▶ [Activity]: The expected output is every line below, reproduced exactly.

▶ [Extracted entries]:
################

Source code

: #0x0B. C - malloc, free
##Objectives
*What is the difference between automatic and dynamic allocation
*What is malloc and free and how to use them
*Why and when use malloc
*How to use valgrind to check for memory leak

################

▶ [Solution to this problem]:
Source code

: #0x0B. C - malloc, free
##Objectives
*What is the difference between automatic and dynamic allocation
*What is malloc and free and how to use them
*Why and when use malloc
*How to use valgrind to check for memory leak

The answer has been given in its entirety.